Then others chimed in with alternative claims about soft spongy feet or air bladders or wood blocks or ball bearings permitting horizontal excursions or entire expensive racks or stands, and so on. You name it.

There have been elapsed decades for the manufacturers of these "essential" audiophile improvements to provide some objective proof that they do anything at all. None has been forthcoming that I am aware of. Yet, the glossy magazines and audiophiles everywhere use them unquestioningly, upgrading from one idea to another, insisting it makes a worthwhile sonic difference under their conditions of sighted, uncontrolled listening.
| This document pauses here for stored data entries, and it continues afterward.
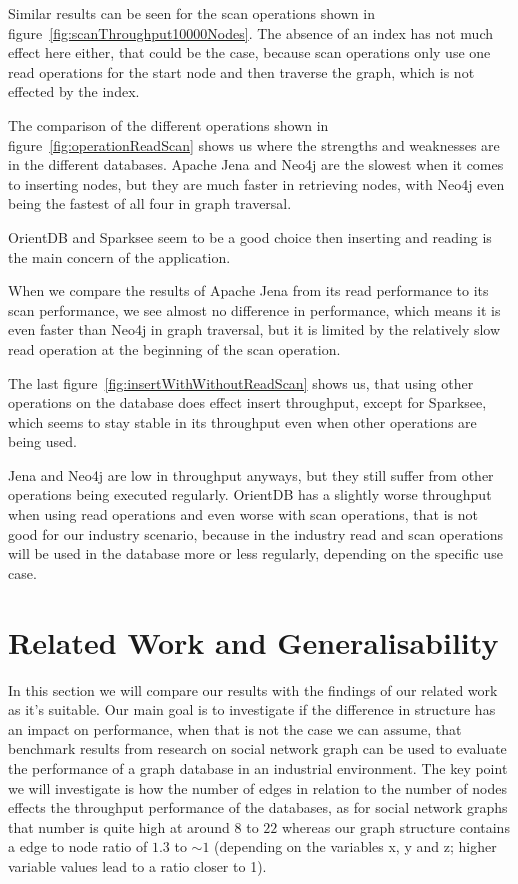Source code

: Similar results can be seen for the scan operations shown in figure~\ref{fig:scanThroughput10000Nodes}.
The absence of an index has not much effect here either,
that could be the case,
because scan operations only use one read operations for the start node and then traverse the graph,
which is not effected by the index.

The comparison of the different operations shown in figure~\ref{fig:operationReadScan} shows us where the strengths and weaknesses are in the different databases.
Apache Jena and Neo4j are the slowest when it comes to inserting nodes,
but they are much faster in retrieving nodes,
with Neo4j even being the fastest of all four in graph traversal.

OrientDB and Sparksee seem to be a good choice then inserting and reading is the main concern of the application.

When we compare the results of Apache Jena from its read performance to its scan performance,
we see almost no difference in performance,
which means it is even faster than Neo4j in graph traversal,
but it is limited by the relatively slow read operation at the beginning of the scan operation.

The last figure~\ref{fig:insertWithWithoutReadScan} shows us,
that using other operations on the database does effect insert throughput,
except for Sparksee,
which seems to stay stable in its throughput even when other operations are being used.

Jena and Neo4j are low in throughput anyways,
but they still suffer from other operations being executed regularly.
OrientDB has a slightly worse throughput when using read operations and even worse with scan operations,
that is not good for our industry scenario,
because in the industry read and scan operations will be used in the database more or less regularly,
depending on the specific use case.

\section{Related Work and Generalisability}
\label{ch:evaluation:se:relatedWorkAndGeneralisability}
In this section we will compare our results with the findings of our related work as it's suitable.
Our main goal is to investigate if the difference in structure has an impact on performance,
when that is not the case we can assume,
that benchmark results from research on social network graph can be used to evaluate the performance of a graph database in an industrial environment.
The key point we will investigate is how the number of edges in relation to the number of nodes effects the throughput performance of the databases,
as for social network graphs that number is quite high at around $ 8 $\cite[41]{TaoShen} to $ 22 $\cite{Dayarathna2012} whereas our graph structure contains a edge to node ratio of $ 1.3 $ to $ \sim1 $ (depending on the variables x, y and z; higher variable values lead to a ratio closer to 1).


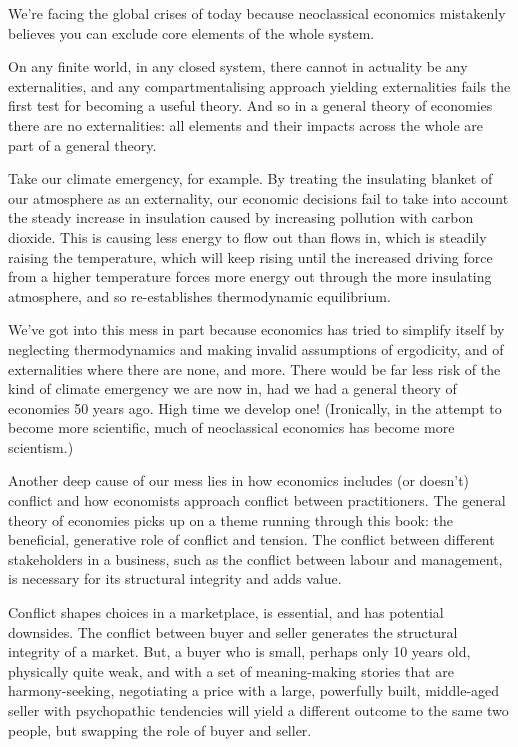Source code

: We’re facing the global crises of today because neoclassical economics mistakenly believes you can exclude core elements of the whole system. 


On any finite world, in any closed system, there cannot in actuality be any externalities, and any compartmentalising approach yielding externalities fails the first test for becoming a useful theory. And so in a general theory of economies there are no externalities: all elements and their impacts across the whole are part of a general theory.


Take our climate emergency,  for example. By treating the insulating blanket of our atmosphere as an externality, our economic decisions fail to take into account the steady increase in insulation caused by increasing pollution with carbon dioxide. This is causing less energy to flow out than flows in, which is steadily raising the temperature, which will keep rising until the increased driving force from a higher temperature forces more energy out through the more insulating atmosphere, and so re-establishes thermodynamic equilibrium. 


We've got into this mess in part because economics  has tried to simplify itself by neglecting thermodynamics and making invalid assumptions of ergodicity, and of externalities where there are none, and more. There would be far less risk of the kind of climate emergency we are now in, had we had a general theory of economies 50 years ago. High time we develop one! (Ironically, in the attempt to become more scientific, much of neoclassical economics  has become more scientism.) 


Another deep cause of our mess lies in how economics includes (or doesn’t) conflict and how economists approach conflict between practitioners. The general theory of economies  picks up on a theme running through this book: the beneficial, generative role of conflict and tension. The conflict  between different stakeholders  in a business, such as the conflict  between labour and management, is necessary for its structural integrity and adds value.


Conflict shapes choices in a marketplace, is essential, and has potential downsides. The conflict between buyer and seller generates the structural integrity of a market. But, a buyer who is small, perhaps only 10 years old, physically quite weak, and with a set of meaning-making stories that are harmony-seeking, negotiating a price with a large, powerfully built, middle-aged seller with psychopathic tendencies will yield a different outcome to the same two people, but swapping the role of buyer and seller.  


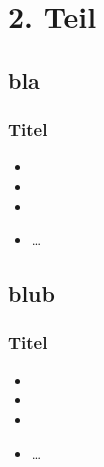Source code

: \documentclass{beamer}
\begin{document}
\section{2. Teil}


\subsection{bla}

\begin{frame}
\frametitle{Titel}
\begin{itemize}\setlength{\itemsep}{+15pt}
  \item
  \item
  \item
  \item \ldots
\end{itemize}
\end{frame}


\subsection{blub}

\begin{frame}
\frametitle{Titel}
\begin{itemize}\setlength{\itemsep}{+15pt}
  \item
  \item
  \item
  \item \ldots
\end{itemize}
\end{frame}
\end{document}
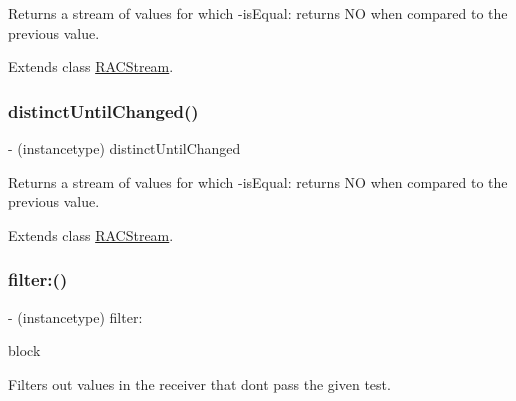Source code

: Returns a stream of values for which -\/is\+Equal\+: returns NO when compared to the previous value. 

Extends class \mbox{\hyperlink{interface_r_a_c_stream_a3af010b929b0c232ddbaa52f574fb888}{R\+A\+C\+Stream}}.

\mbox{\label{category_r_a_c_stream_07_operations_08_a3af010b929b0c232ddbaa52f574fb888}} 
\subsubsection{\texorpdfstring{distinct\+Until\+Changed()}{distinctUntilChanged()}\hspace{0.1cm}{\footnotesize\ttfamily [3/3]}}
{\footnotesize\ttfamily -\/ (instancetype) distinct\+Until\+Changed \begin{DoxyParamCaption}{ }\end{DoxyParamCaption}}

Returns a stream of values for which -\/is\+Equal\+: returns NO when compared to the previous value. 

Extends class \mbox{\hyperlink{interface_r_a_c_stream_a3af010b929b0c232ddbaa52f574fb888}{R\+A\+C\+Stream}}.

\mbox{\label{category_r_a_c_stream_07_operations_08_ae6a990d05708acea33f1c31102f4989b}} 
\subsubsection{\texorpdfstring{filter\+:()}{filter:()}\hspace{0.1cm}{\footnotesize\ttfamily [1/3]}}
{\footnotesize\ttfamily -\/ (instancetype) filter\+: \begin{DoxyParamCaption}\item[{(B\+O\+OL($^\wedge$)(id value))}]{block }\end{DoxyParamCaption}}

Filters out values in the receiver that don\textquotesingle{}t pass the given test.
Sorry to be so irreverent, and I am all in favor of nice, sufficiently sturdy placement of speakers and other equipment. But, like many things in audio, it is fundamentally bull in terms of improved sonics. This is audio jewelry and a waste of money. It relies on confirmation bias and the power of suggestion to make the sale, just like exotic cables and many other forms of snake oil.

Bottom line: you will find no answers in audio science or, likely, from this forum.

Interesting thoughts, so would you say that you are a non believer in excess vibration within a speaker cabinet needing to be "drained" or that having excessive vibration within the listening room structure being detrimental to how both perform there job? I ask this ignoring anything to do with how either one or both may or may not effect sq perceptions.

If we look at this strictly from a science standpoint surely it cant be too hard to prove that after taking initial vibration measurements of a component then additional measurements of all its nearby supporting platforms then you place contraption A under the component and measure it all again that some change in vibration will indeed have taken place in one of these objects for better or worse.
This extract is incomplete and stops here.